Even saying that it launched in 2019 doesn’t adequately convey how sudden its arrival was: no one was talking about FTX until 2021, when, at peak crypto market mania, it raised $1.8 billion from venture capitalists, rabid with FOMO, at outlandish pace: $1 billion in July 2021 (Series B), then $420.69 million in October 2021 (we should have known from that choice of number it was not a real company), then $400 million in January 2022; not to mention another $400 million for the “separate” FTX.US business the same month. That’s $2.2 billion raised in six months.
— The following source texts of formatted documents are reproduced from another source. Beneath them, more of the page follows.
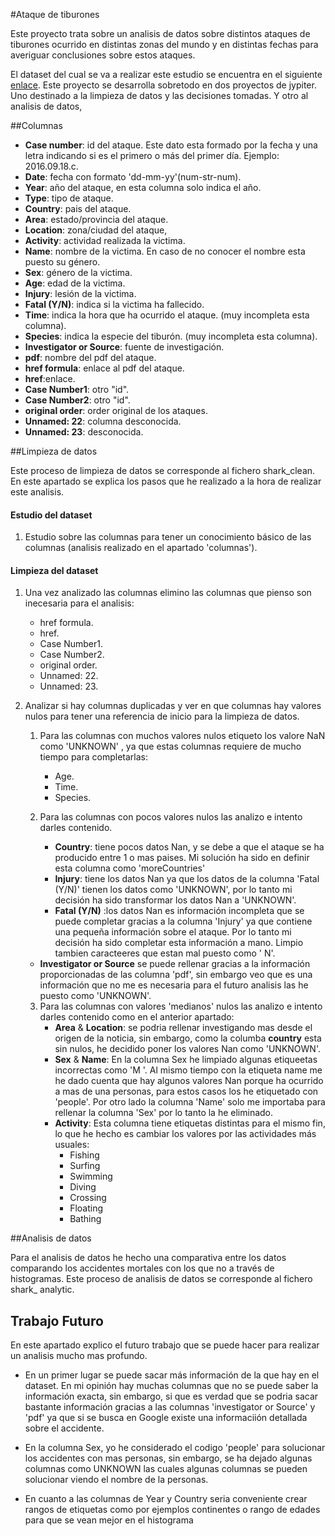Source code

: 
#Ataque de tiburones

Este proyecto trata sobre un analisis de datos sobre distintos ataques de tiburones ocurrido en distintas zonas del mundo y en distintas fechas para averiguar conclusiones sobre estos ataques.

El dataset del cual se va a realizar este estudio se encuentra en el siguiente [enlace](https://www.kaggle.com/teajay/global-shark-attacks/version/1). Este proyecto se desarrolla sobretodo en dos proyectos de jypiter. Uno destinado a la limpieza de datos y las decisiones tomadas. Y otro al analisis de datos,

##Columnas

- **Case number**: id del ataque. Este dato esta formado por la fecha y una letra indicando si es el primero o más del primer día. Ejemplo: 2016.09.18.c.
- **Date**: fecha con formato 'dd-mm-yy'(num-str-num).
- **Year**: año del ataque, en esta columna solo indica el año.
- **Type**: tipo de ataque.
- **Country**: pais del ataque.
- **Area**: estado/provincia del ataque.
- **Location**: zona/ciudad del ataque,
- **Activity**: actividad realizada la victima.
- **Name**: nombre de la victima. En caso de no conocer el nombre esta puesto su género.
- **Sex**: género de la victima.
- **Age**: edad de la victima.
- **Injury**: lesión de la victima.
- **Fatal (Y/N)**: indica si la victima ha fallecido.
- **Time**: indica la hora que ha ocurrido el ataque. (muy incompleta esta columna).
- **Species**: indica la especie del tiburón. (muy incompleta esta columna).
- **Investigator or Source**: fuente de investigación.
- **pdf**: nombre del pdf del ataque.
- **href formula**: enlace al pdf del ataque.	
- **href**:enlace.
- **Case Number1**: otro "id".    
- **Case Number2**: otro "id".     
- **original order**: order original de los ataques.
- **Unnamed: 22**: columna desconocida.
- **Unnamed: 23**: desconocida.



##Limpieza de datos

Este proceso de limpieza de datos se corresponde al fichero shark_clean.  En este apartado se explica los pasos que he realizado a la hora de realizar este analisis.
#### Estudio del dataset
1. Estudio sobre las columnas para tener un conocimiento básico de las columnas (analisis realizado en el apartado 'columnas').
#### Limpieza del dataset
1. Una vez analizado las columnas elimino las columnas que pienso son inecesaria para el analisis:
  
   - href formula.
   - href.
   - Case Number1.   
   - Case Number2.   
   - original order.
   - Unnamed: 22.
   - Unnamed: 23.


2. Analizar si hay columnas duplicadas y ver en que columnas hay valores nulos para tener una referencia de inicio para la limpieza de datos.
   1. Para las columnas con muchos valores nulos etiqueto los valore NaN como 'UNKNOWN' , ya que estas columnas requiere de mucho tiempo para completarlas:

      - Age.
      - Time.
      - Species.   

   2. Para las columnas con pocos valores nulos las analizo e intento darles contenido.
      - **Country**: tiene pocos datos Nan, y se debe a que el ataque se ha producido entre 1 o mas paises. Mi solución ha sido en definir esta columna como 'moreCountries'
       - **Injury**: tiene los datos Nan ya que los datos de la columna 'Fatal (Y/N)' tienen los datos como 'UNKNOWN', por lo tanto mi decisión ha sido transformar los datos Nan a 'UNKNOWN'.
      - **Fatal (Y/N)** :los datos Nan es información incompleta que se puede completar gracias a la columna 'Injury' ya que contiene una pequeña información sobre el ataque. Por lo tanto mi decisión ha sido completar esta información a mano. Limpio tambien caracteeres que estan mal puesto como ' N'.
     - **Investigator or Source** se puede rellenar gracias a la información proporcionadas de las columna 'pdf', sin embargo veo que es una información que no me es necesaria para el futuro analisis las he puesto como 'UNKNOWN'.

   3. Para las columnas con  valores  'medianos' nulos las analizo e intento darles contenido como en el anterior apartado:
      - **Area** & **Location**: se podria rellenar investigando mas desde el origen de la noticia, sin embargo, como la columba **country** esta sin nulos, he decidido poner los valores Nan como 'UNKNOWN'.
      -  **Sex** & **Name**: En la columna Sex he limpiado algunas etiqueetas incorrectas como 'M '. Al mismo tiempo con la etiqueta name me he dado cuenta que hay algunos valores Nan porque ha ocurrido a mas de una personas, para estos casos los he etiquetado con 'people'. Por otro lado la columna 'Name' solo me importaba para rellenar la columna 'Sex' por lo tanto la he eliminado.
      -  **Activity**: Esta columna tiene etiquetas distintas para el mismo fin, lo que he hecho es cambiar los valores por las actividades más usuales:
         - Fishing
         - Surfing
         - Swimming
         - Diving
         - Crossing
         - Floating
         - Bathing

##Analisis de datos

Para el analisis de datos he hecho una comparativa entre los datos  comparando los accidentes mortales con los que no a través de histogramas. Este proceso de analisis de datos se corresponde al fichero shark_  analytic.

## Trabajo Futuro
En este apartado explico el futuro trabajo que se puede hacer para realizar un analisis mucho mas profundo. 

   - En un primer lugar se puede sacar más información de la que hay en el dataset. En mi opinión hay muchas columnas que no se puede saber la información exacta, sin embargo, si que es verdad que se podria sacar bastante información gracias a las columnas 'investigator or Source' y 'pdf' ya que si se busca en Google existe una informaciión detallada sobre el accidente. 

   - En la columna Sex, yo he considerado el codigo 'people' para solucionar los accidentes con mas personas, sin embargo, se ha dejado algunas columnas como UNKNOWN las  cuales algunas columnas se pueden solucionar viendo el nombre de la personas.
   - En cuanto a las columnas de Year y Country seria conveniente crear rangos de etiquetas como por ejemplos continentes o rango de edades para que se vean mejor en el histograma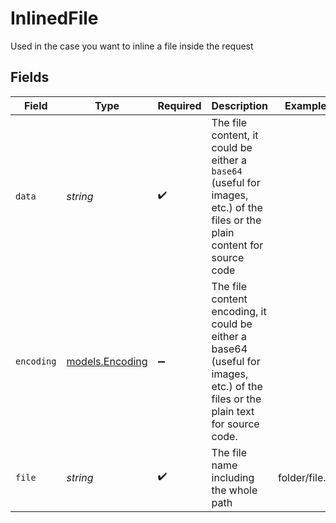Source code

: # InlinedFile

Used in the case you want to inline a file inside the request


## Fields

| Field                                                                                                                            | Type                                                                                                                             | Required                                                                                                                         | Description                                                                                                                      | Example                                                                                                                          |
| -------------------------------------------------------------------------------------------------------------------------------- | -------------------------------------------------------------------------------------------------------------------------------- | -------------------------------------------------------------------------------------------------------------------------------- | -------------------------------------------------------------------------------------------------------------------------------- | -------------------------------------------------------------------------------------------------------------------------------- |
| `data`                                                                                                                           | *string*                                                                                                                         | :heavy_check_mark:                                                                                                               | The file content, it could be either a `base64` (useful for images, etc.) of the files or the plain content for source code      |                                                                                                                                  |
| `encoding`                                                                                                                       | [models.Encoding](../models/encoding.md)                                                                                         | :heavy_minus_sign:                                                                                                               | The file content encoding, it could be either a base64 (useful for images, etc.) of the files or the plain text for source code. |                                                                                                                                  |
| `file`                                                                                                                           | *string*                                                                                                                         | :heavy_check_mark:                                                                                                               | The file name including the whole path                                                                                           | folder/file.js                                                                                                                   |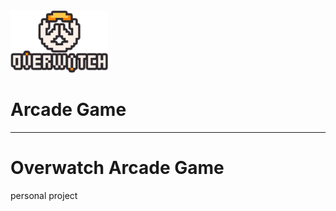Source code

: <img src="https://github.com/briandhkim/8-bit-game/blob/master/images/owlogo.png?raw=true" height="100" display="inline-block">
<h1 display="inline"> Arcade Game </h1>

----
# Overwatch Arcade Game

personal project
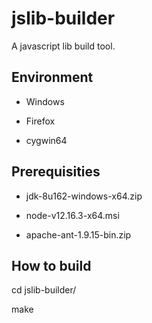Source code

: # jslib-builder

A javascript lib build tool.

## Environment

- Windows

- Firefox

- cygwin64


## Prerequisities

- jdk-8u162-windows-x64.zip

- node-v12.16.3-x64.msi

- apache-ant-1.9.15-bin.zip


## How to build

cd jslib-builder/

make

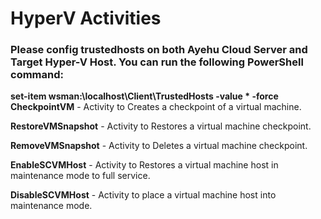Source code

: # HyperV Activities

### Please config trustedhosts on both Ayehu Cloud Server and Target Hyper-V Host. You can run the following PowerShell command:
**set-item wsman:\localhost\Client\TrustedHosts -value * -force**
**CheckpointVM** - Activity to Creates a checkpoint of a virtual machine.

**RestoreVMSnapshot** - Activity to Restores a virtual machine checkpoint.

**RemoveVMSnapshot** - Activity to Deletes a virtual machine checkpoint. 

**EnableSCVMHost** - Activity to Restores a virtual machine host in maintenance mode to full service.

**DisableSCVMHost** - Activity to place a virtual machine host into maintenance mode. 
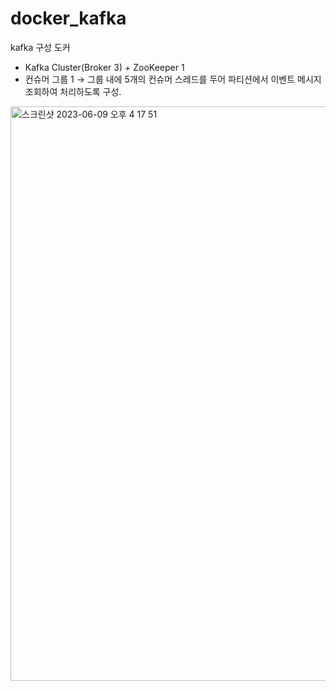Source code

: # docker_kafka

kafka 구성 도커 
- Kafka Cluster(Broker 3) + ZooKeeper 1
- 컨슈머 그룹 1 → 그룹 내에 5개의 컨슈머 스레드를 두어 파티션에서 이벤트 메시지 조회하여 처리하도록 구성.
  
<img width="919" alt="스크린샷 2023-06-09 오후 4 17 51" src="https://github.com/BookermanProject/docker_kafka/assets/68779402/4de3f666-54dd-4c7f-a638-2b9905cc3b96">
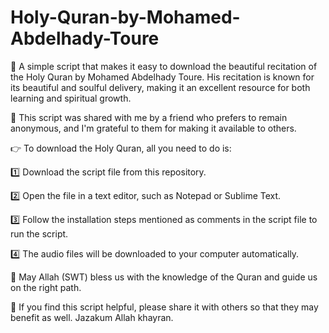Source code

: # Holy-Quran-by-Mohamed-Abdelhady-Toure

📢 A simple script that makes it easy to download the beautiful recitation of the Holy Quran by Mohamed Abdelhady Toure. His recitation is known for its beautiful and soulful delivery, making it an excellent resource for both learning and spiritual growth.

👤 This script was shared with me by a friend who prefers to remain anonymous, and I'm grateful to them for making it available to others.

👉 To download the Holy Quran, all you need to do is:

1️⃣ Download the script file from this repository.

2️⃣ Open the file in a text editor, such as Notepad or Sublime Text.

3️⃣ Follow the installation steps mentioned as comments in the script file to run the script.

4️⃣ The audio files will be downloaded to your computer automatically.

🤲 May Allah (SWT) bless us with the knowledge of the Quran and guide us on the right path.

🌟 If you find this script helpful, please share it with others so that they may benefit as well. Jazakum Allah khayran.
I would interview SBF twice more, in January and August 2022. I was in the Bahamas in April 2022 at the circus-like FTX confab in partnership with Anthony Scaramucci’s SALT conference. It’s difficult to convey how surreal that event was. Andrew Yang and Katy Perry showed up to party and meet Sam. Bill Clinton, Tony Blair, Tom Brady and Gisele Bundchen were all speakers, but their onstage panels were strictly “off the record,” a ridiculous condition (at an otherwise fully on-the-record conference) that no journalists present should have respected — and yet we all did.
Through it all, I and many others in crypto media had the sense that something here was very wrong. That’s not to say we called it or caught it. I’m not in the camp that blames the media for SBF’s celebrity (mostly he bought his stardom with marketing). But I do think we all shared the same vague feeling of dread when legacy magazine covers crowned him “the next Warren...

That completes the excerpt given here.